■ **Aim of the task**: Only the records, exactly as written, belong in the answer; pictures do not.
==== Provided records ====
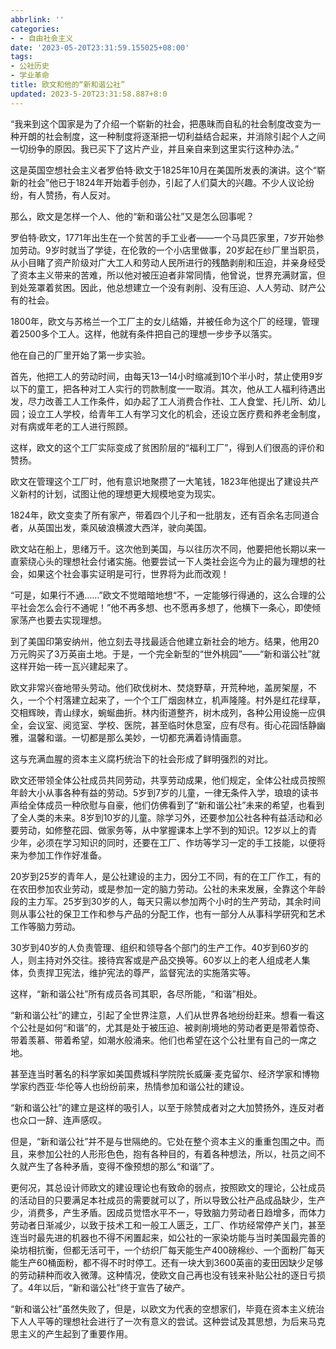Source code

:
 ```yaml
---
abbrlink: ''
categories:
- - 自由社会主义
date: '2023-05-20T23:31:59.155025+08:00'
tags:
- 公社历史
- 学业革命
title: 欧文和他的“新和谐公社”
updated: 2023-5-20T23:31:58.887+8:0
---
```

“我来到这个国家是为了介绍一个崭新的社会，把愚昧而自私的社会制度改变为一种开朗的社会制度，这一种制度将逐渐把一切利益结合起来，并消除引起个人之间一切纷争的原因。我已买下了这片产业，并且亲自来到这里实行这种办法。”

这是英国空想社会主义者罗伯特·欧文于1825年10月在美国所发表的演讲。这个“崭新的社会”他已于1824年开始着手创办，引起了人们莫大的兴趣。不少人议论纷纷，有人赞扬，有人反对。

那么，欧文是怎样一个人、他的“新和谐公社”又是怎么回事呢？

罗伯特·欧文，1771年出生在一个贫苦的手工业者——一个马具匹家里，7岁开始参加劳动。9岁时就当了学徒，在伦敦的一个小店里做事，20岁起在纱厂里当职员，从小目睹了资产阶级对广大工人和劳动人民所进行的残酷剥削和压迫，并亲身经受了资本主义带来的苦难，所以他对被压迫者非常同情，他曾说，世界充满财富，但到处笼罩着贫困。因此，他总想建立一个没有剥削、没有压迫、人人劳动、财产公有的社会。

1800年，欧文与苏格兰一个工厂主的女儿结婚，并被任命为这个厂的经理，管理着2500多个工人。这样，他就有条件把自己的理想一步步予以落实。

他在自己的厂里开始了第一步实验。

首先，他把工人的劳动时间，由每天13—14小时缩减到10个半小时，禁止使用9岁以下的童工，把各种对工人实行的罚款制度一一取消。其次，他从工人福利待遇出发，尽力改善工人工作条件，如办起了工人消费合作社、工人食堂、托儿所、幼儿园；设立工人学校，给青年工人有学习文化的机会，还设立医疗费和养老金制度，对有病或年老的工人进行照顾。

这样，欧文的这个工厂实际变成了贫困阶层的“福利工厂”，得到人们很高的评价和赞扬。

欧文在管理这个工厂时，他有意识地聚攒了一大笔钱，1823年他提出了建设共产义新村的计划，试图让他的理想更大规模地变为现实。

1824年，欧文变卖了所有家产，带着四个儿子和一批朋友，还有百余名志同道合者，从英国出发，乘风破浪横渡大西洋，驶向美国。

欧文站在船上，思绪万千。这次他到美国，与以往历次不同，他要把他长期以来一直萦绕心头的理想社会付诸实施。他要尝试一下人类社会迄今为止的最为理想的社会，如果这个社会事实证明是可行，世界将为此而改观！

“可是，如果行不通……”欧文不觉暗暗地想“不，一定能够行得通的，这么合理的公平社会怎么会行不通呢！”他不再多想、也不愿再多想了，他横下一条心，即使倾家荡产也要去实现理想。

到了美国印第安纳州，他立刻去寻找最适合他建立新社会的地方。结果，他用20万元购买了3万英亩土地。于是，一个完全新型的“世外桃园”——“新和谐公社”就这样开始一砖一瓦兴建起来了。

欧文非常兴奋地带头劳动。他们砍伐树木、焚烧野草，开荒种地，盖房架屋，不久，一个个村落建立起来了，一个个工厂烟囱林立，机声隆隆。村外是红花绿草，交相辉映，青山绿水，蜿蜒曲折。林内街道整齐，树木成列，各种公用设施一应俱全，会议室、阅览室、学校、医院，甚至临时休息室，应有尽有。街心花园恬静幽雅，温馨和谐。一切都是那么美妙，一切都充满着诗情画意。

这与充满血腥的资本主义腐朽统治下的社会形成了鲜明强烈的对比。

欧文还带领全体公社成员共同劳动，共享劳动成果，他们规定，全体公社成员按照年龄大小从事各种有益的劳动。5岁到7岁的儿童，一律无条件入学，琅琅的读书声给全体成员一种欣慰与自豪，他们仿佛看到了“新和谐公社”未来的希望，也看到了全人类的未来。8岁到10岁的儿童。除学习外，还要参加公社各种有益活动和必要劳动，如修整花园、做家务等，从中掌握课本上学不到的知识。12岁以上的青少年，必须在学习知识的同时，还要在工厂、作坊等学习一定的手工技能，以便将来为参加工作作好准备。

20岁到25岁的青年人，是公社建设的主力，因分工不同，有的在工厂作工，有的在农田参加农业劳动，或是参加一定的脑力劳动。公社的未来发展，全靠这个年龄段的主力军。25岁到30岁的人，每天只需以参加两个小时的生产劳动，其余时间则从事公社的保卫工作和参与产品的分配工作，也有一部分人从事科学研究和艺术工作等脑力劳动。

30岁到40岁的人负责管理、组织和领导各个部门的生产工作。40岁到60岁的人，则主持对外交往。接待宾客或是产品交换等。60岁以上的老人组成老人集体，负责捍卫宪法，维护宪法的尊严，监督宪法的实施落实等。

这样，“新和谐公社”所有成员各司其职，各尽所能，“和谐”相处。

“新和谐公社”的建立，引起了全世界注意，人们从世界各地纷纷赶来。想看一看这个公社是如何“和谐”的，尤其是处于被压迫、被剥削境地的劳动者更是带着惊奇、带着羡慕、带着希望，如潮水般涌来。他们也希望在这个公社里有自己的一席之地。

甚至连当时著名的科学家如美国费城科学院院长威廉·麦克留尔、经济学家和博物学家约西亚·华伦等人也纷纷前来，热情参加和谐公社的建设。

“新和谐公社”的建立是这样的吸引人，以至于除赞成者对之大加赞扬外，连反对者也众口一辞、连声感叹。

但是，“新和谐公社”并不是与世隔绝的。它处在整个资本主义的重重包围之中。而且，来参加公社的人形形色色，抱有各种目的，有着各种想法，所以，社员之间不久就产生了各种矛盾，变得不像预想的那么“和谐”了。

更何况，其总设计师欧文的建设理论也有致命的弱点，按照欧文的理论，公社成员的活动目的只要满足本社成员的需要就可以了，所以导致公社产品成品缺少，生产少，消费多，产生矛盾。因成员觉悟水平不一，导致脑力劳动者日趋增多，而体力劳动者日渐减少，以致于技术工和一般工人匮乏，工厂、作坊经常停产关门，甚至连当时最先进的机器也不得不闲置起来，如公社的一家染坊能与当时美国最完善的染坊相抗衡，但都无活可干，一个纺织厂每天能生产400磅棉纱、一个面粉厂每天能生产60桶面粉，都不得不时时停工。还有一块大到3600英亩的麦田因缺少足够的劳动耕种而收入微薄。这种情况，使欧文自己再也没有钱来补贴公社的逐日亏损了。4年以后，“新和谐公社”终于宣告了破产。

“新和谐公社”虽然失败了，但是，以欧文为代表的空想家们，毕竟在资本主义统治下人人平等的理想社会进行了一次有意义的尝试。这种尝试及其思想，为后来马克思主义的产生起到了重要作用。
====
■ **Solution for this exercise**:
Source code

:
 ```yaml
---
abbrlink: ''
categories:
- - 自由社会主义
date: '2023-05-20T23:31:59.155025+08:00'
tags:
- 公社历史
- 学业革命
title: 欧文和他的“新和谐公社”
updated: 2023-5-20T23:31:58.887+8:0
---
```

“我来到这个国家是为了介绍一个崭新的社会，把愚昧而自私的社会制度改变为一种开朗的社会制度，这一种制度将逐渐把一切利益结合起来，并消除引起个人之间一切纷争的原因。我已买下了这片产业，并且亲自来到这里实行这种办法。”

这是英国空想社会主义者罗伯特·欧文于1825年10月在美国所发表的演讲。这个“崭新的社会”他已于1824年开始着手创办，引起了人们莫大的兴趣。不少人议论纷纷，有人赞扬，有人反对。

那么，欧文是怎样一个人、他的“新和谐公社”又是怎么回事呢？

罗伯特·欧文，1771年出生在一个贫苦的手工业者——一个马具匹家里，7岁开始参加劳动。9岁时就当了学徒，在伦敦的一个小店里做事，20岁起在纱厂里当职员，从小目睹了资产阶级对广大工人和劳动人民所进行的残酷剥削和压迫，并亲身经受了资本主义带来的苦难，所以他对被压迫者非常同情，他曾说，世界充满财富，但到处笼罩着贫困。因此，他总想建立一个没有剥削、没有压迫、人人劳动、财产公有的社会。

1800年，欧文与苏格兰一个工厂主的女儿结婚，并被任命为这个厂的经理，管理着2500多个工人。这样，他就有条件把自己的理想一步步予以落实。

他在自己的厂里开始了第一步实验。

首先，他把工人的劳动时间，由每天13—14小时缩减到10个半小时，禁止使用9岁以下的童工，把各种对工人实行的罚款制度一一取消。其次，他从工人福利待遇出发，尽力改善工人工作条件，如办起了工人消费合作社、工人食堂、托儿所、幼儿园；设立工人学校，给青年工人有学习文化的机会，还设立医疗费和养老金制度，对有病或年老的工人进行照顾。

这样，欧文的这个工厂实际变成了贫困阶层的“福利工厂”，得到人们很高的评价和赞扬。

欧文在管理这个工厂时，他有意识地聚攒了一大笔钱，1823年他提出了建设共产义新村的计划，试图让他的理想更大规模地变为现实。

1824年，欧文变卖了所有家产，带着四个儿子和一批朋友，还有百余名志同道合者，从英国出发，乘风破浪横渡大西洋，驶向美国。

欧文站在船上，思绪万千。这次他到美国，与以往历次不同，他要把他长期以来一直萦绕心头的理想社会付诸实施。他要尝试一下人类社会迄今为止的最为理想的社会，如果这个社会事实证明是可行，世界将为此而改观！

“可是，如果行不通……”欧文不觉暗暗地想“不，一定能够行得通的，这么合理的公平社会怎么会行不通呢！”他不再多想、也不愿再多想了，他横下一条心，即使倾家荡产也要去实现理想。

到了美国印第安纳州，他立刻去寻找最适合他建立新社会的地方。结果，他用20万元购买了3万英亩土地。于是，一个完全新型的“世外桃园”——“新和谐公社”就这样开始一砖一瓦兴建起来了。

欧文非常兴奋地带头劳动。他们砍伐树木、焚烧野草，开荒种地，盖房架屋，不久，一个个村落建立起来了，一个个工厂烟囱林立，机声隆隆。村外是红花绿草，交相辉映，青山绿水，蜿蜒曲折。林内街道整齐，树木成列，各种公用设施一应俱全，会议室、阅览室、学校、医院，甚至临时休息室，应有尽有。街心花园恬静幽雅，温馨和谐。一切都是那么美妙，一切都充满着诗情画意。

这与充满血腥的资本主义腐朽统治下的社会形成了鲜明强烈的对比。

欧文还带领全体公社成员共同劳动，共享劳动成果，他们规定，全体公社成员按照年龄大小从事各种有益的劳动。5岁到7岁的儿童，一律无条件入学，琅琅的读书声给全体成员一种欣慰与自豪，他们仿佛看到了“新和谐公社”未来的希望，也看到了全人类的未来。8岁到10岁的儿童。除学习外，还要参加公社各种有益活动和必要劳动，如修整花园、做家务等，从中掌握课本上学不到的知识。12岁以上的青少年，必须在学习知识的同时，还要在工厂、作坊等学习一定的手工技能，以便将来为参加工作作好准备。

20岁到25岁的青年人，是公社建设的主力，因分工不同，有的在工厂作工，有的在农田参加农业劳动，或是参加一定的脑力劳动。公社的未来发展，全靠这个年龄段的主力军。25岁到30岁的人，每天只需以参加两个小时的生产劳动，其余时间则从事公社的保卫工作和参与产品的分配工作，也有一部分人从事科学研究和艺术工作等脑力劳动。

30岁到40岁的人负责管理、组织和领导各个部门的生产工作。40岁到60岁的人，则主持对外交往。接待宾客或是产品交换等。60岁以上的老人组成老人集体，负责捍卫宪法，维护宪法的尊严，监督宪法的实施落实等。

这样，“新和谐公社”所有成员各司其职，各尽所能，“和谐”相处。

“新和谐公社”的建立，引起了全世界注意，人们从世界各地纷纷赶来。想看一看这个公社是如何“和谐”的，尤其是处于被压迫、被剥削境地的劳动者更是带着惊奇、带着羡慕、带着希望，如潮水般涌来。他们也希望在这个公社里有自己的一席之地。

甚至连当时著名的科学家如美国费城科学院院长威廉·麦克留尔、经济学家和博物学家约西亚·华伦等人也纷纷前来，热情参加和谐公社的建设。

“新和谐公社”的建立是这样的吸引人，以至于除赞成者对之大加赞扬外，连反对者也众口一辞、连声感叹。

但是，“新和谐公社”并不是与世隔绝的。它处在整个资本主义的重重包围之中。而且，来参加公社的人形形色色，抱有各种目的，有着各种想法，所以，社员之间不久就产生了各种矛盾，变得不像预想的那么“和谐”了。

更何况，其总设计师欧文的建设理论也有致命的弱点，按照欧文的理论，公社成员的活动目的只要满足本社成员的需要就可以了，所以导致公社产品成品缺少，生产少，消费多，产生矛盾。因成员觉悟水平不一，导致脑力劳动者日趋增多，而体力劳动者日渐减少，以致于技术工和一般工人匮乏，工厂、作坊经常停产关门，甚至连当时最先进的机器也不得不闲置起来，如公社的一家染坊能与当时美国最完善的染坊相抗衡，但都无活可干，一个纺织厂每天能生产400磅棉纱、一个面粉厂每天能生产60桶面粉，都不得不时时停工。还有一块大到3600英亩的麦田因缺少足够的劳动耕种而收入微薄。这种情况，使欧文自己再也没有钱来补贴公社的逐日亏损了。4年以后，“新和谐公社”终于宣告了破产。

“新和谐公社”虽然失败了，但是，以欧文为代表的空想家们，毕竟在资本主义统治下人人平等的理想社会进行了一次有意义的尝试。这种尝试及其思想，为后来马克思主义的产生起到了重要作用。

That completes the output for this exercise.